The particular demographic structure of the Territory means that rapidly increasing social problems – associated with marginalised Aboriginal societies who are untrusting of government and who are also dealing with collapsing Aboriginal law, culture and social structures – are likely to increase further, with very serious implications for residents of the Territory.
Such increased social dislocation, with the associated problems of disharmony and violence, are likely to gather pace with an important section of the NT community unable to develop strong, ethical and reliable linkages with leadership in government.
Ethical and responsible leadership is vital at the senior levels of parliamentary democracy and government to set the necessary standards and examples to individuals, institutions and organisations in society.
Successful democratic governments also require and encourage a high level of community participation rather than operating as a closed, self-interested, separate, ‘them and us’ club.
There is likely to be nowhere more important in Australia that this occurs rapidly than in the Northern Territory.

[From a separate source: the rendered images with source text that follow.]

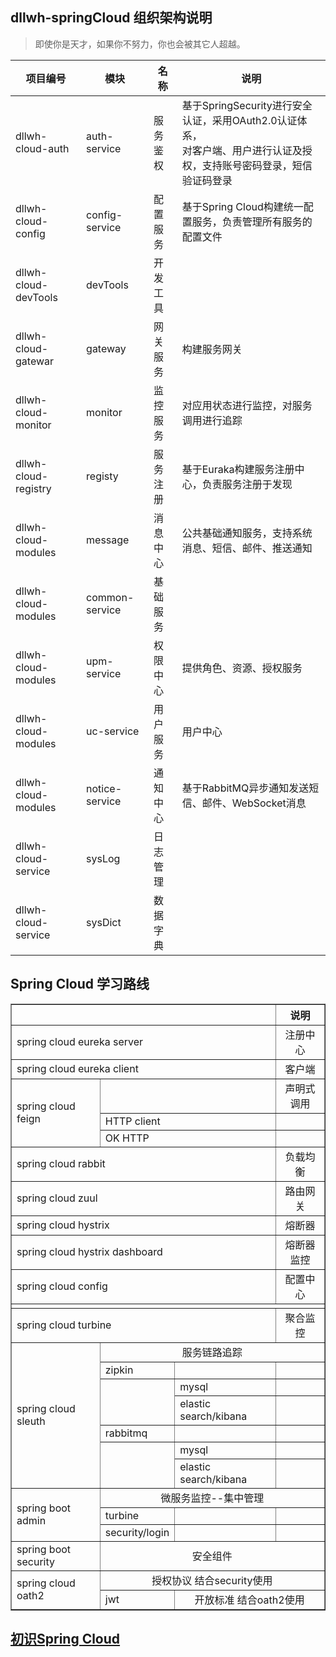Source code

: ﻿dllwh-springCloud 组织架构说明
---

> 即使你是天才，如果你不努力，你也会被其它人超越。

| 项目编号  | 模块 | 名称 | 说明 |
| --- | --- | --- | --- |
| dllwh-cloud-auth  | auth-service |服务鉴权| 基于SpringSecurity进行安全认证，采用OAuth2.0认证体系，<br/>对客户端、用户进行认证及授权，支持账号密码登录，短信验证码登录 |
| dllwh-cloud-config  | config-service | 配置服务 | 基于Spring Cloud构建统一配置服务，负责管理所有服务的配置文件 |
| dllwh-cloud-devTools  | devTools | 开发工具 |  |
| dllwh-cloud-gatewar  | gateway | 网关服务 | 构建服务网关 |
| dllwh-cloud-monitor  | monitor | 监控服务 | 对应用状态进行监控，对服务调用进行追踪 |
| dllwh-cloud-registry  | registy | 服务注册 | 基于Euraka构建服务注册中心，负责服务注册于发现 |
| dllwh-cloud-modules | message| 消息中心 | 公共基础通知服务，支持系统消息、短信、邮件、推送通知 |
| dllwh-cloud-modules  | common-service | 基础服务 |  |
| dllwh-cloud-modules  | upm-service | 权限中心 | 提供角色、资源、授权服务 |
| dllwh-cloud-modules  | uc-service | 用户服务 | 用户中心 |
| dllwh-cloud-modules  | notice-service |  通知中心 | 基于RabbitMQ异步通知发送短信、邮件、WebSocket消息  |
| dllwh-cloud-service  | sysLog  | 日志管理  |   |
| dllwh-cloud-service  | sysDict | 数据字典  |   |


Spring Cloud 学习路线
---

<table border="1" style="border-collapse: collapse;">
	<tr>
		<th colspan="3"></th>
		<th>说明</th>
	</tr>
	<tr>
		<td colspan="3">spring cloud eureka server</td>
		<td style="text-align: center;">注册中心</td>
	</tr>
	<tr>
		<td colspan="3">spring cloud eureka client</td>
		<td style="text-align: center;">客户端</td>
	</tr>
	<tr>
		<td rowspan="3">spring cloud feign</td>
		<td colspan="2"></td>
		<td style="text-align: center;">声明式调用</td>
	</tr>
	<tr>
		<td colspan="2">HTTP client</td>
		<td></td>
	</tr>
	<tr>
		<td colspan="2">OK HTTP</td>
		<td></td>
	</tr>
	<tr>
		<td colspan="3">spring cloud rabbit</td>
		<td style="text-align: center;">负载均衡</td>
	</tr>
	<tr>
		<td colspan="3">spring cloud zuul </td>
		<td style="text-align: center;">路由网关</td>
	</tr>
	<tr>
		<td colspan="3">spring cloud hystrix</td>
		<td style="text-align: center;">熔断器</td>
	</tr>
	<tr>
		<td colspan="3">spring cloud hystrix dashboard</td>
		<td style="text-align: center;">熔断器监控</td>
	</tr>
	<tr>
		<td colspan="3">spring cloud config </td>
		<td style="text-align: center;">配置中心</td>
	</tr>
	<tr>
		<td colspan="4"></td>
	</tr>
	<tr>
		<td colspan="3">spring cloud turbine</td>
		<td style="text-align: center;">聚合监控</td>
	</tr>
	<tr>
		<td rowspan="7">spring cloud sleuth</td>
		<td colspan="3" style="text-align: center;">服务链路追踪</td>
	</tr>
	<tr>
		<td>zipkin</td>
		<td></td>
		<td></td>
	</tr>
	<tr>
		<td rowspan="2"></td>
		<td>mysql</td>
		<td></td>
	</tr>
	<tr>
		<td>elastic search/kibana</td>
		<td></td>
	</tr>
	<tr>
		<td>rabbitmq</td>
		<td></td>
		<td></td>
	</tr>
	<tr>
		<td rowspan="2"></td>
		<td>mysql</td>
		<td></td>
	</tr>
	<tr>
		<td>elastic search/kibana</td>
		<td></td>
	</tr>
	<tr>
		<td rowspan="3">spring boot admin</td>
		<td colspan="3" style="text-align: center;">微服务监控--集中管理</td>
	</tr>
	<tr>
		<td>turbine</td>
		<td></td>
		<td></td>
	</tr>
	<tr>
		<td>security/login</td>
		<td></td>
		<td></td>
	</tr>
	<tr>
		<td>spring boot security </td>
		<td colspan="3" style="text-align: center;">安全组件</td>
	</tr>
	<tr>
		<td rowspan="2">spring cloud oath2 </td>
		<td colspan="3" style="text-align: center;">授权协议 结合security使用</td>
	</tr>
	<tr>
		<td>jwt</td>
		<td colspan="2" style="text-align: center;">开放标准 结合oath2使用</td>
	</tr>
</table>
		
[初识Spring Cloud](./SpringCloud.md)
----------------------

Without such leadership, the NT is bound to fail and the compounding negative consequences are likely to be increasingly severe for Territory residents.
This will continue until Northern Territory political leaders appreciate they are elected to serve all members of the public in an ethical and responsible manner, rather than their own private interests.
Dr Don Fuller holds a first class Honours degree and PhD in economics from the University of Adelaide. He has worked as a senior public servant in the Territory and as Professor of Governance and Head of the Schools of Law and Business at Charles Darwin University. He grew up in Darwin and attended Darwin High School.
Dr Fuller was also an adviser to the former CLP MLA Maralampuwi Francis Xavier, was briefly the senior private secretary to Chief Minister Paul Everingham, and is a former member of the CLP and the ALP.